Your result should be every line of the records below that contains the word "Teacher".

SOURCE INFORMATION: Begin

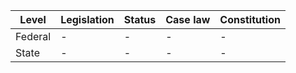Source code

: | Level | Legislation | Status | Case law | Constitution |
|---|---|---|---|---|
| Federal | - | - | - | - |
| State | - | - | - | - |
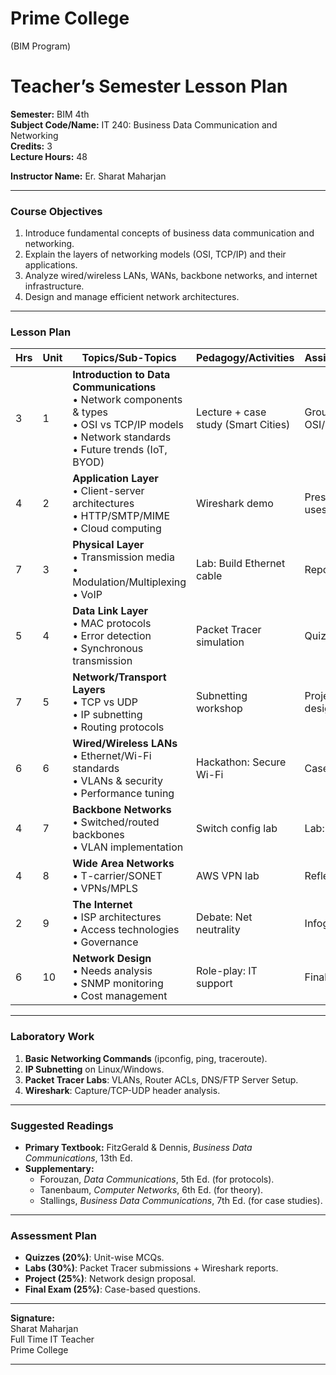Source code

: 
# **Prime College**  
(BIM Program)  

# **Teacher’s Semester Lesson Plan**  

**Semester:** BIM 4th  
**Subject Code/Name:** IT 240: Business Data Communication and Networking  
**Credits:** 3  
**Lecture Hours:** 48  

**Instructor Name:** Er. Sharat Maharjan 

---

### **Course Objectives**  
1. Introduce fundamental concepts of business data communication and networking.  
2. Explain the layers of networking models (OSI, TCP/IP) and their applications.  
3. Analyze wired/wireless LANs, WANs, backbone networks, and internet infrastructure.  
4. Design and manage efficient network architectures.  

---

### **Lesson Plan**  


| Hrs | Unit | Topics/Sub-Topics | Pedagogy/Activities | Assignments/Assessments | Remarks |
|-----|------|------------------|---------------------|-------------------------|---------|
| 3 | 1 | **Introduction to Data Communications**<br>• Network components & types<br>• OSI vs TCP/IP models<br>• Network standards<br>• Future trends (IoT, BYOD) | Lecture + case study (Smart Cities) | Group discussion: Compare OSI/TCP/IP | Use Packet Tracer demo |
| 4 | 2 | **Application Layer**<br>• Client-server architectures<br>• HTTP/SMTP/MIME<br>• Cloud computing | Wireshark demo | Presentation: "How Zoom uses UDP" | Guest speaker (IT admin) |
| 7 | 3 | **Physical Layer**<br>• Transmission media<br>• Modulation/Multiplexing<br>• VoIP | Lab: Build Ethernet cable | Report: "5G vs Fiber" | RJ45 tools required |
| 5 | 4 | **Data Link Layer**<br>• MAC protocols<br>• Error detection<br>• Synchronous transmission | Packet Tracer simulation | Quiz: CRC problems | - |
| 7 | 5 | **Network/Transport Layers**<br>• TCP vs UDP<br>• IP subnetting<br>• Routing protocols | Subnetting workshop | Project: Campus subnet design | Cisco CLI required |
| 6 | 6 | **Wired/Wireless LANs**<br>• Ethernet/Wi-Fi standards<br>• VLANs & security<br>• Performance tuning | Hackathon: Secure Wi-Fi | Case study: SOHO design | - |
| 4 | 7 | **Backbone Networks**<br>• Switched/routed backbones<br>• VLAN implementation | Switch config lab | Lab: Configure VLAN | Switch hardware needed |
| 4 | 8 | **Wide Area Networks**<br>• T-carrier/SONET<br>• VPNs/MPLS | AWS VPN lab | Reflection: VPN uses | - |
| 2 | 9 | **The Internet**<br>• ISP architectures<br>• Access technologies<br>• Governance | Debate: Net neutrality | Infographic | Group work |
| 6 | 10 | **Network Design**<br>• Needs analysis<br>• SNMP monitoring<br>• Cost management | Role-play: IT support | Final project | Invite IT manager |


---

### **Laboratory Work**  
1. **Basic Networking Commands** (ipconfig, ping, traceroute).  
2. **IP Subnetting** on Linux/Windows.  
3. **Packet Tracer Labs**: VLANs, Router ACLs, DNS/FTP Server Setup.  
4. **Wireshark**: Capture/TCP-UDP header analysis.  

---

### **Suggested Readings**  
- **Primary Textbook:** FitzGerald & Dennis, *Business Data Communications*, 13th Ed.  
- **Supplementary:**  
  - Forouzan, *Data Communications*, 5th Ed. (for protocols).  
  - Tanenbaum, *Computer Networks*, 6th Ed. (for theory).  
  - Stallings, *Business Data Communications*, 7th Ed. (for case studies).  

---

### **Assessment Plan**  
- **Quizzes (20%)**: Unit-wise MCQs.  
- **Labs (30%)**: Packet Tracer submissions + Wireshark reports.  
- **Project (25%)**: Network design proposal.  
- **Final Exam (25%)**: Case-based questions.  

---

**Signature:**  
Sharat Maharjan <br>
Full Time IT Teacher <br>
Prime College  

--- 

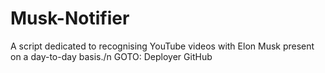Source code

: # Musk-Notifier
A script dedicated to recognising YouTube videos with Elon Musk present on a day-to-day basis./n
GOTO: Deployer GitHub
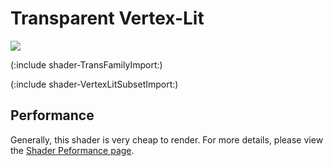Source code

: Transparent Vertex-Lit
======================


![](http://docwiki.hq.unity3d.com/uploads/Main/Shaders./Shader-TransVertex.png)  

(:include shader-TransFamilyImport:)

(:include shader-VertexLitSubsetImport:)

Performance
-----------

Generally, this shader is very cheap to render.  For more details, please view the [Shader Peformance page](shader-Performance.html).
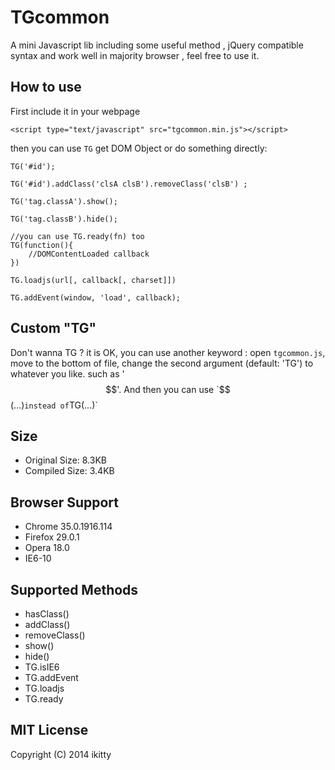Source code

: TGcommon
========

A mini Javascript lib including some useful method , jQuery compatible syntax and work well in majority browser , feel free to use it. 

## How to use

First include it in your webpage

    <script type="text/javascript" src="tgcommon.min.js"></script>

then you can use `TG` get DOM Object or do something directly:

    TG('#id');

    TG('#id').addClass('clsA clsB').removeClass('clsB') ;

    TG('tag.classA').show();

    TG('tag.classB').hide();

    //you can use TG.ready(fn) too
    TG(function(){
        //DOMContentLoaded callback
    })

    TG.loadjs(url[, callback[, charset]])

    TG.addEvent(window, 'load', callback);

## Custom "TG"

Don't wanna TG ? it is OK, you can use another keyword : open `tgcommon.js`, move to the bottom of file, change the second argument (default: 'TG') to whatever you like. such as '$$'. And then you can use `$$(...)` instead of `TG(...)`

## Size

- Original Size: 8.3KB
- Compiled Size: 3.4KB

## Browser Support

- Chrome 35.0.1916.114
- Firefox 29.0.1
- Opera 18.0
- IE6-10

## Supported Methods

- hasClass()
- addClass()
- removeClass()
- show()
- hide()
- TG.isIE6
- TG.addEvent
- TG.loadjs
- TG.ready

## MIT License

Copyright (C) 2014 ikitty
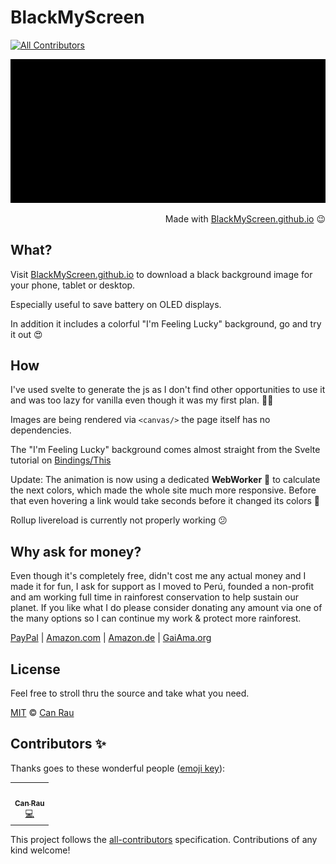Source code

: # BlackMyScreen
<!-- ALL-CONTRIBUTORS-BADGE:START - Do not remove or modify this section -->
[![All Contributors](https://img.shields.io/badge/all_contributors-1-orange.svg?style=flat-square)](#contributors-)
<!-- ALL-CONTRIBUTORS-BADGE:END -->

![BlackMyScreen Logo](assets/BlackMyScreen.png)

<p align="right">
  Made with <a href="https://BlackMyScreen.github.io">BlackMyScreen.github.io</a> 😉
</p>

## What?

Visit [BlackMyScreen.github.io](https://BlackMyScreen.github.io) to download a black background image for your phone, tablet or desktop.

Especially useful to save battery on OLED displays.

In addition it includes a colorful "I'm Feeling Lucky" background, go and try it out 😍

## How

I've used svelte to generate the js as I don't find other opportunities to use it and was too lazy for vanilla even though it was my first plan. 🤷‍♂️

Images are being rendered via `<canvas/>` the page itself has no dependencies.

The "I'm Feeling Lucky" background comes almost straight from the Svelte tutorial on [Bindings/This](https://svelte.dev/tutorial/bind-this)

Update: The animation is now using a dedicated **WebWorker** 🚀 to calculate the next colors, which made the whole site much more responsive. Before that even hovering a link would take seconds before it changed its colors 😬

Rollup livereload is currently not properly working 😕

## Why ask for money?

Even though it's completely free, didn't cost me any actual money and I made it for fun, I ask for support as I moved to Perú, founded a non-profit and am working full time in rainforest conservation to help sustain our planet. If you like what I do please consider donating any amount via one of the many options so I can continue my work & protect more rainforest.

[PayPal](https://www.paypal.com/cgi-bin/webscr?hosted_button_id=5HFKFRYSFPJTU&cmd=_s-xclick)
| [Amazon.com](https://www.amazon.com?&_encoding=UTF8&tag=canrau-20&linkCode=ur2&linkId=ec6f8d1a20517adfd103e9241830c79d&camp=1789&creative=9325) | [Amazon.de](https://www.amazon.de?&_encoding=UTF8&tag=cara0f-21&linkCode=ur2&linkId=174406bdb90287801fab97f7a18e84b3&camp=1638&creative=6742) | [GaiAma.org](https://www.gaiama.org/en/donate)

## License

Feel free to stroll thru the source and take what you need.

[MIT](license) © [Can Rau](https://www.canrau.com/)

## Contributors ✨

Thanks goes to these wonderful people ([emoji key](https://allcontributors.org/docs/en/emoji-key)):

<!-- ALL-CONTRIBUTORS-LIST:START - Do not remove or modify this section -->
<!-- prettier-ignore-start -->
<!-- markdownlint-disable -->
<table>
  <tr>
    <td align="center"><a href="https://www.GaiAma.org"><img src="https://avatars0.githubusercontent.com/u/5196971?v=4" width="100px;" alt=""/><br /><sub><b>Can Rau</b></sub></a><br /><a href="https://github.com/BlackMyScreen/BlackMyScreen.github.io/commits?author=CanRau" title="Code">💻</a></td>
  </tr>
</table>

<!-- markdownlint-enable -->
<!-- prettier-ignore-end -->
<!-- ALL-CONTRIBUTORS-LIST:END -->

This project follows the [all-contributors](https://github.com/all-contributors/all-contributors) specification. Contributions of any kind welcome!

SOURCE INFORMATION: End

- _COMPLETED TASK_
# **Teacher’s Semester Lesson Plan**  
Full Time IT Teacher <br>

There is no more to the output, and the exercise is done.